**Exercise directions:** Restate word for word the lines of the entries below, starting with the line that holds "1. [ [亞洲無碼] 视觉享受&gt;:91大神调教极品气质美女老师" and ending with the line that holds "1. [ [亞洲無碼] [重磅福利] 狠肏皮膚超白的大屁股騷貨-高清720P__其余视频进站搜", and no others.

**The data:**
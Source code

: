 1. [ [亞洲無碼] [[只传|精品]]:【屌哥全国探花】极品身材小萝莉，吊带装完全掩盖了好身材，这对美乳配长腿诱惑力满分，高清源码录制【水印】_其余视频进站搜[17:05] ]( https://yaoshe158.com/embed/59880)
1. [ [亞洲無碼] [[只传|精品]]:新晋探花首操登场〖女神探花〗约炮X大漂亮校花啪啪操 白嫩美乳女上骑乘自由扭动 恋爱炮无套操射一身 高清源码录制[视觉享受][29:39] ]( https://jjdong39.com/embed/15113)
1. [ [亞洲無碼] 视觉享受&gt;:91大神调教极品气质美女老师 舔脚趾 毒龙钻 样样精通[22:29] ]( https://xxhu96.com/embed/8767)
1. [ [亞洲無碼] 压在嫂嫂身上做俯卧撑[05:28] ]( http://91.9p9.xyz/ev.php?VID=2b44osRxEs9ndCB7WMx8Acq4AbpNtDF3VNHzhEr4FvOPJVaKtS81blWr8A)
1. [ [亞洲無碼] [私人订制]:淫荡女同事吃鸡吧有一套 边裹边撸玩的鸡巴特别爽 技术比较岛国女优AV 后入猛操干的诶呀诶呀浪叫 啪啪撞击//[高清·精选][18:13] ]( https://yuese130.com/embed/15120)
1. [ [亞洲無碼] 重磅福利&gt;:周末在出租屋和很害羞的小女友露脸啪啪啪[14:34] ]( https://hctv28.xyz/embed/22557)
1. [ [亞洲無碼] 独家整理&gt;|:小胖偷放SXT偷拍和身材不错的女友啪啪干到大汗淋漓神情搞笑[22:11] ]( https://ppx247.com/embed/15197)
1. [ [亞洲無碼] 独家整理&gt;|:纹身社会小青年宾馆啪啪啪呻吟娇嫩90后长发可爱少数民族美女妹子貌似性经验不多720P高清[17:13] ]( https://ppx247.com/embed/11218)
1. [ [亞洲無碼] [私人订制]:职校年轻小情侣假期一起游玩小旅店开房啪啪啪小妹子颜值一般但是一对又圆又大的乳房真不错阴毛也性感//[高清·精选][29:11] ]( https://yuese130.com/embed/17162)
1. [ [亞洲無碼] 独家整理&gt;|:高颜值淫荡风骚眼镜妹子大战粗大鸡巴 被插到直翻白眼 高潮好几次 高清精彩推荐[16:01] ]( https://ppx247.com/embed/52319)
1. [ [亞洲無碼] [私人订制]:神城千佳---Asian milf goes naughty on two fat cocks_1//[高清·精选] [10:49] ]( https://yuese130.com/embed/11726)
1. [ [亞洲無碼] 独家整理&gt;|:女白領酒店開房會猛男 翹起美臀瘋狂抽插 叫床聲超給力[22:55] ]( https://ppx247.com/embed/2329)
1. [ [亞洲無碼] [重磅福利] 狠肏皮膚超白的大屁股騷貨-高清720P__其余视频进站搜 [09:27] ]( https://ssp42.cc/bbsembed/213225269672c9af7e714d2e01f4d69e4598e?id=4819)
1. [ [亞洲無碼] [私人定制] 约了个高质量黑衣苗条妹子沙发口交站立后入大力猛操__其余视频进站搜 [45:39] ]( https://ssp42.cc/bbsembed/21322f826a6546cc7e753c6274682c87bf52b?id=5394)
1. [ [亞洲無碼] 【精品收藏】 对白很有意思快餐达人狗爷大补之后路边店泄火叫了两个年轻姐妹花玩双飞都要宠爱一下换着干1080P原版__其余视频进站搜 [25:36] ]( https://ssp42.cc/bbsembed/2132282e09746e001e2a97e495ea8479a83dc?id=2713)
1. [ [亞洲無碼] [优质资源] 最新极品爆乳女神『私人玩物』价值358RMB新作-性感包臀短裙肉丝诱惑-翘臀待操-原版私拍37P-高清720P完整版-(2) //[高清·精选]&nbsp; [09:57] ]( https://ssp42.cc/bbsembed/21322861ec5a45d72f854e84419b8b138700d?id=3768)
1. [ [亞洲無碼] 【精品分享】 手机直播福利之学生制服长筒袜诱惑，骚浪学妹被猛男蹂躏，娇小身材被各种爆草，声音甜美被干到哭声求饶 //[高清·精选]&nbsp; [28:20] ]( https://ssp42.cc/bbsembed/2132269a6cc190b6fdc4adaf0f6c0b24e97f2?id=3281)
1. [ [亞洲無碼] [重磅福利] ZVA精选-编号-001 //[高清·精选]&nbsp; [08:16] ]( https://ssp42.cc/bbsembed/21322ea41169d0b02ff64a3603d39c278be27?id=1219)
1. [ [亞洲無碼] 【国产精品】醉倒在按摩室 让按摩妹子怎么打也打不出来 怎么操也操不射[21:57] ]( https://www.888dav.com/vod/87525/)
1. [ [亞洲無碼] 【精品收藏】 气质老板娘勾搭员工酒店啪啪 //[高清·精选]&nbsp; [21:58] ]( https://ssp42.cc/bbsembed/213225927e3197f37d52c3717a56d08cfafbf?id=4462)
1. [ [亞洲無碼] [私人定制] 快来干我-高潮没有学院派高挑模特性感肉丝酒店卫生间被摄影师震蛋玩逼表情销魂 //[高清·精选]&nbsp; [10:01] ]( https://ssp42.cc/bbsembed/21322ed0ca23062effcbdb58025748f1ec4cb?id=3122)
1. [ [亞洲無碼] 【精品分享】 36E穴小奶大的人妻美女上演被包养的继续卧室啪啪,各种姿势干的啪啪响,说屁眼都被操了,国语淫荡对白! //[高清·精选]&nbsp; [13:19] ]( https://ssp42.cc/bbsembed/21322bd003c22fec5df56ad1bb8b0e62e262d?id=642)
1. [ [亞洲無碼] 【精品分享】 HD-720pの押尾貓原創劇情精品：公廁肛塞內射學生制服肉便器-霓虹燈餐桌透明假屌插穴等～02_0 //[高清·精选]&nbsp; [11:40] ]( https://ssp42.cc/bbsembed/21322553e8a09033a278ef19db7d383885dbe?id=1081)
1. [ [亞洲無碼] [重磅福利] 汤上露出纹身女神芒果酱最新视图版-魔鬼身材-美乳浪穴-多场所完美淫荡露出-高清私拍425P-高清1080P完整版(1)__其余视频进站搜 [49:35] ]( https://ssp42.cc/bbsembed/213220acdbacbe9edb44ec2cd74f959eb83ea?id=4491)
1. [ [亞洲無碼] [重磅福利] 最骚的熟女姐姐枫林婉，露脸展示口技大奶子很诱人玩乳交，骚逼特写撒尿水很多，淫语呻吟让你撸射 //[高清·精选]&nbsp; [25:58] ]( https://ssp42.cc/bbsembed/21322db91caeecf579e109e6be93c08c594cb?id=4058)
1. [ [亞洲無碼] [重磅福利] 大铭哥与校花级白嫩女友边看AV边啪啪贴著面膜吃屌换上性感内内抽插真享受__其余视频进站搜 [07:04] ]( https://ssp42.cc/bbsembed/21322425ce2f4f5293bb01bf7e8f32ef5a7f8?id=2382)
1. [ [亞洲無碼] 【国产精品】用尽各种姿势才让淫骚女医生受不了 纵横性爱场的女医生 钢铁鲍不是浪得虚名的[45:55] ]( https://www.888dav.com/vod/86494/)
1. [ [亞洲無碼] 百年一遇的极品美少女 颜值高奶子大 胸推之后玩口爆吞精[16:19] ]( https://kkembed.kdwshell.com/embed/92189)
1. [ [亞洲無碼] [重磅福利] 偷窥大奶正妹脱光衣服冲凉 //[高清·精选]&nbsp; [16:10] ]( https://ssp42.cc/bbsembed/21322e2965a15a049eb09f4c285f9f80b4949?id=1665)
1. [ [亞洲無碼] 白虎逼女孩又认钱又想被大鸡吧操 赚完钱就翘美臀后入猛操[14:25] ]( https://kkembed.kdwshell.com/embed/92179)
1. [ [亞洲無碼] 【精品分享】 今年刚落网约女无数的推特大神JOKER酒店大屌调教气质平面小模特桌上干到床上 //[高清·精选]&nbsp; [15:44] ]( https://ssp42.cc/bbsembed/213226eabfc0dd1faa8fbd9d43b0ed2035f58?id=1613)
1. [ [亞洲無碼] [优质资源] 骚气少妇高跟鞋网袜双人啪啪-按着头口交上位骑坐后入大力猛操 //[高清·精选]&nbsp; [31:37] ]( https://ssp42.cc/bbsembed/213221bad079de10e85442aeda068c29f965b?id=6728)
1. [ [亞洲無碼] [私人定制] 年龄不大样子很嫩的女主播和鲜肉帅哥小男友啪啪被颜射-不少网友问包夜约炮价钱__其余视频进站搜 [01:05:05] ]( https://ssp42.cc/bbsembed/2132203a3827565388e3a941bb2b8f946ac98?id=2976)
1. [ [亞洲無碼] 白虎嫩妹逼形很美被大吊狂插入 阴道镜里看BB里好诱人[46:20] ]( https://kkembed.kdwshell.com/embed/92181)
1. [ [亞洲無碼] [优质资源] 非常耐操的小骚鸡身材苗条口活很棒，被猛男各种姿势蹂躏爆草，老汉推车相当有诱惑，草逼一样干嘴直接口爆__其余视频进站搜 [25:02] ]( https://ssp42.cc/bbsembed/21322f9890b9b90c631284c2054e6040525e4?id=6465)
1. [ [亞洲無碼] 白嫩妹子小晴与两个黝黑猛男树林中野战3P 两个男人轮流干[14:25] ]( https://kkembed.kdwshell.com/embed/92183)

**Solution for this problem:**
1. [ [亞洲無碼] 视觉享受&gt;:91大神调教极品气质美女老师 舔脚趾 毒龙钻 样样精通[22:29] ]( https://xxhu96.com/embed/8767)
1. [ [亞洲無碼] 压在嫂嫂身上做俯卧撑[05:28] ]( http://91.9p9.xyz/ev.php?VID=2b44osRxEs9ndCB7WMx8Acq4AbpNtDF3VNHzhEr4FvOPJVaKtS81blWr8A)
1. [ [亞洲無碼] [私人订制]:淫荡女同事吃鸡吧有一套 边裹边撸玩的鸡巴特别爽 技术比较岛国女优AV 后入猛操干的诶呀诶呀浪叫 啪啪撞击//[高清·精选][18:13] ]( https://yuese130.com/embed/15120)
1. [ [亞洲無碼] 重磅福利&gt;:周末在出租屋和很害羞的小女友露脸啪啪啪[14:34] ]( https://hctv28.xyz/embed/22557)
1. [ [亞洲無碼] 独家整理&gt;|:小胖偷放SXT偷拍和身材不错的女友啪啪干到大汗淋漓神情搞笑[22:11] ]( https://ppx247.com/embed/15197)
1. [ [亞洲無碼] 独家整理&gt;|:纹身社会小青年宾馆啪啪啪呻吟娇嫩90后长发可爱少数民族美女妹子貌似性经验不多720P高清[17:13] ]( https://ppx247.com/embed/11218)
1. [ [亞洲無碼] [私人订制]:职校年轻小情侣假期一起游玩小旅店开房啪啪啪小妹子颜值一般但是一对又圆又大的乳房真不错阴毛也性感//[高清·精选][29:11] ]( https://yuese130.com/embed/17162)
1. [ [亞洲無碼] 独家整理&gt;|:高颜值淫荡风骚眼镜妹子大战粗大鸡巴 被插到直翻白眼 高潮好几次 高清精彩推荐[16:01] ]( https://ppx247.com/embed/52319)
1. [ [亞洲無碼] [私人订制]:神城千佳---Asian milf goes naughty on two fat cocks_1//[高清·精选] [10:49] ]( https://yuese130.com/embed/11726)
1. [ [亞洲無碼] 独家整理&gt;|:女白領酒店開房會猛男 翹起美臀瘋狂抽插 叫床聲超給力[22:55] ]( https://ppx247.com/embed/2329)
1. [ [亞洲無碼] [重磅福利] 狠肏皮膚超白的大屁股騷貨-高清720P__其余视频进站搜 [09:27] ]( https://ssp42.cc/bbsembed/213225269672c9af7e714d2e01f4d69e4598e?id=4819)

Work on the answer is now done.